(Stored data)
__________
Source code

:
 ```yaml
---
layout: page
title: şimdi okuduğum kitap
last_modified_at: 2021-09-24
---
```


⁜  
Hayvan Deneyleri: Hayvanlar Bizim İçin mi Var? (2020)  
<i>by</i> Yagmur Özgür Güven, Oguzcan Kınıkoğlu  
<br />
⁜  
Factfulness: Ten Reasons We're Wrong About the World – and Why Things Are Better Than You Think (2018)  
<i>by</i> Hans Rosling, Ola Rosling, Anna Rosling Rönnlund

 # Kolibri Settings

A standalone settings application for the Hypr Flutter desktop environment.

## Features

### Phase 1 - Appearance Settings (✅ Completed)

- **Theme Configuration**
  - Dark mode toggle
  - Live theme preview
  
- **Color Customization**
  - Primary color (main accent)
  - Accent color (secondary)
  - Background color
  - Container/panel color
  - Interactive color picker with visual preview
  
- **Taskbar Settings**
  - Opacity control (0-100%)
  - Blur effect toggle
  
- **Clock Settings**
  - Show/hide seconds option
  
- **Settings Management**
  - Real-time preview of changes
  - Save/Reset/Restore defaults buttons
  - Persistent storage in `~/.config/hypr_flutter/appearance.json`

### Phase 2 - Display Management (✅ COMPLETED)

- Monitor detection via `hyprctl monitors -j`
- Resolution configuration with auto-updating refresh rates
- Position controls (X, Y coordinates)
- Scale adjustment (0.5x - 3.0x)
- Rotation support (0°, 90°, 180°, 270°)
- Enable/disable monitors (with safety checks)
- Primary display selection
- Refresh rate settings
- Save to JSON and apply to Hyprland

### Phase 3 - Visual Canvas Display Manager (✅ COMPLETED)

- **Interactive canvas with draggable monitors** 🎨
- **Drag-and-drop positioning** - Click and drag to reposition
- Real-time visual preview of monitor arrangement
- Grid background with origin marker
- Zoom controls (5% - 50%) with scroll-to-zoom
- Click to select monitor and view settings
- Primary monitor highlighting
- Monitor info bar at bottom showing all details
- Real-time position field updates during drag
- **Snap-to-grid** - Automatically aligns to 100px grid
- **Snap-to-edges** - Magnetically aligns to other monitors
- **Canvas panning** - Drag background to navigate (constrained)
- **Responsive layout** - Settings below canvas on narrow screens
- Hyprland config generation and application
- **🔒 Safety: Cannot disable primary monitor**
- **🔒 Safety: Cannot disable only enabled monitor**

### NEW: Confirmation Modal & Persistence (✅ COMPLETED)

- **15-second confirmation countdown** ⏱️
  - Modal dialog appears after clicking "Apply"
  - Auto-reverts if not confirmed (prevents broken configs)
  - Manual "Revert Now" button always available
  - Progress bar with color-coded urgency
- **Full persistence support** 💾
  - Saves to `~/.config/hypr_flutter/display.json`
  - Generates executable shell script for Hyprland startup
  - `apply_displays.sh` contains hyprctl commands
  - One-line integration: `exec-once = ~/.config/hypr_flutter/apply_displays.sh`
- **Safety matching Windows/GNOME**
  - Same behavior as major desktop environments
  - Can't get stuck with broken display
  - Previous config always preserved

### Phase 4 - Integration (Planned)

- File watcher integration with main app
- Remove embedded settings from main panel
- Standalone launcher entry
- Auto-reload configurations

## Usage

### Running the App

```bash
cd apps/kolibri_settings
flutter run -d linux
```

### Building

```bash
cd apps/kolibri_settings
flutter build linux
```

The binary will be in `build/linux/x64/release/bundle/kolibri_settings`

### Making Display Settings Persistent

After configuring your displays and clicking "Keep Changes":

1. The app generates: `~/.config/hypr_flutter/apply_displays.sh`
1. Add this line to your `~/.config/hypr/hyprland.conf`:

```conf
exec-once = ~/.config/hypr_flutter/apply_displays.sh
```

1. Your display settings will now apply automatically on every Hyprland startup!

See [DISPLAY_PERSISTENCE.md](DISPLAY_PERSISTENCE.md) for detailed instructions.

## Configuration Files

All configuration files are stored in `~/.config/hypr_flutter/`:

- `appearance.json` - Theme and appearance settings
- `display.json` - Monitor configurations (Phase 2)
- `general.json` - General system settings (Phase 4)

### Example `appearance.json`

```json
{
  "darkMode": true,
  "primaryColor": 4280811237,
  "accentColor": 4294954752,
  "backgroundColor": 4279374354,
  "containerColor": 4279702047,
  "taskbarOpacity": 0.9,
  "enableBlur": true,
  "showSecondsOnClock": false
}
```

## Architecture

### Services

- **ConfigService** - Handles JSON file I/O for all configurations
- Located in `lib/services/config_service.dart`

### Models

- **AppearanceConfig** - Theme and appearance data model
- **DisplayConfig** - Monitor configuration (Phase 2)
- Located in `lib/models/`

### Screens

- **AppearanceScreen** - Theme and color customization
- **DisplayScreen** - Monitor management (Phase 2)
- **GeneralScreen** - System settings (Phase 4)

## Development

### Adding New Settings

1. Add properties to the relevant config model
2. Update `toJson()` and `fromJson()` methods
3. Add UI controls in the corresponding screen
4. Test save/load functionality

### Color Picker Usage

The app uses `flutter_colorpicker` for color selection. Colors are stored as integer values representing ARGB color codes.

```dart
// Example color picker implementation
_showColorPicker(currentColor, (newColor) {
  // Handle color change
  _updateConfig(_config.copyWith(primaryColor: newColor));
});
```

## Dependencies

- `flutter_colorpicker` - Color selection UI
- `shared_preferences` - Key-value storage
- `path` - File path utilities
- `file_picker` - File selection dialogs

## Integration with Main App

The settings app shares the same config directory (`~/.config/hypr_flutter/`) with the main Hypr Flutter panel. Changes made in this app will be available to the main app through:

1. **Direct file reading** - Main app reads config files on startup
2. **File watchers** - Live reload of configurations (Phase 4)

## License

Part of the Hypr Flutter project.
__________
Task objective →
Wherever a line in the data above holds "Persistent", copy that line.

Written answer →
  - Persistent storage in `~/.config/hypr_flutter/appearance.json`
### Making Display Settings Persistent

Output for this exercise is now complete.